» **YOUR GOAL**
What you return should be the line containing "amplitudové frekvenční charakteristiky" and each line after it to the end of the records, copied exactly.

» **SOURCE DATA**

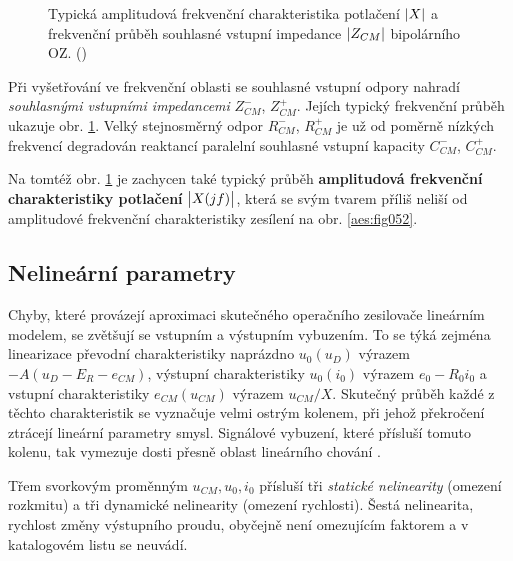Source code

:         \begin{figure}[ht!] %
          \centering
          \caption{Typická amplitudová frekvenční charakteristika potlačení \(\left\lvert X\right\rvert\) a frekvenční 
                   průběh souhlasné vstupní impedance \(\left\lvert Z_{CM}\right\rvert\) bipolárního OZ. 
                   (\cite[s.~29]{Dostal})}
          \label{aes:fig057}
        \end{figure} 

        Při vyšetřování ve frekvenční oblasti se souhlasné vstupní odpory nahradí \emph{souhlasnými
        vstupními impedancemi} \(Z_{CM}^-\), \(Z_{CM}^+\). Jejích typický frekvenční průběh ukazuje
        obr. \ref{aes:fig057}. Velký stejnosměrný odpor \(R_{CM}^-\), \(R_{CM}^+\) je už od poměrně
        nízkých frekvencí degradován reaktancí paralelní souhlasné vstupní kapacity \(C_{CM}^-\),
        \(C_{CM}^+\).

        Na tomtéž obr. \ref{aes:fig057} je zachycen také typický průběh \textbf{amplitudová
        frekvenční charakteristiky potlačení} \(\left\lvert X(jf)\right\rvert\), která se svým tvarem příliš neliší od
        amplitudové frekvenční charakteristiky zesílení na obr. \ref{aes:fig052}.
      
    
    \subsection{Nelineární parametry}\label{aesIchIIIsecIIssecVII}
      Chyby, které provázejí aproximaci skutečného operačního zesilovače lineár\-ním modelem, se 
      zvětšují se vstupním a výstupním vybuzením. To se týká zejména linearizace převodní 
      charakteristiky naprázdno $u_0(u_D)$ výrazem $-A(u_D-E_R-e_{CM})$, výstupní charakteristiky 
      $u_0(i_0)$ výrazem $e_0-R_0i_0$ a vstupní charakteristiky $e_{CM}(u_{CM})$ výrazem 
      $u_{CM}/X$.  Skutečný průběh každé z těchto charakteristik se vyznačuje velmi ostrým kolenem, 
      při jehož překročení ztrácejí lineární parametry smysl.  Signálové vybuzení, které přísluší 
      tomuto kolenu, tak vymezuje dosti přesně oblast lineárního chování \cite[s.~29]{Dostal}.
  
      Třem svorkovým proměnným $u_{CM}, u_0, i_0$ přísluší tři \emph{statické nelinearity} (omezení
      rozkmitu) a tři dynamické nelinearity (omezení rychlosti). Šestá nelinearita, rychlost změny
      výstupního proudu, obyčejně není omezujícím faktorem a v katalogovém listu se neuvádí.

» **YOUR RESPONSE**
        amplitudové frekvenční charakteristiky zesílení na obr. \ref{aes:fig052}.
      
    
    \subsection{Nelineární parametry}\label{aesIchIIIsecIIssecVII}
      Chyby, které provázejí aproximaci skutečného operačního zesilovače lineár\-ním modelem, se 
      zvětšují se vstupním a výstupním vybuzením. To se týká zejména linearizace převodní 
      charakteristiky naprázdno $u_0(u_D)$ výrazem $-A(u_D-E_R-e_{CM})$, výstupní charakteristiky 
      $u_0(i_0)$ výrazem $e_0-R_0i_0$ a vstupní charakteristiky $e_{CM}(u_{CM})$ výrazem 
      $u_{CM}/X$.  Skutečný průběh každé z těchto charakteristik se vyznačuje velmi ostrým kolenem, 
      při jehož překročení ztrácejí lineární parametry smysl.  Signálové vybuzení, které přísluší 
      tomuto kolenu, tak vymezuje dosti přesně oblast lineárního chování \cite[s.~29]{Dostal}.
  
      Třem svorkovým proměnným $u_{CM}, u_0, i_0$ přísluší tři \emph{statické nelinearity} (omezení
      rozkmitu) a tři dynamické nelinearity (omezení rychlosti). Šestá nelinearita, rychlost změny
      výstupního proudu, obyčejně není omezujícím faktorem a v katalogovém listu se neuvádí.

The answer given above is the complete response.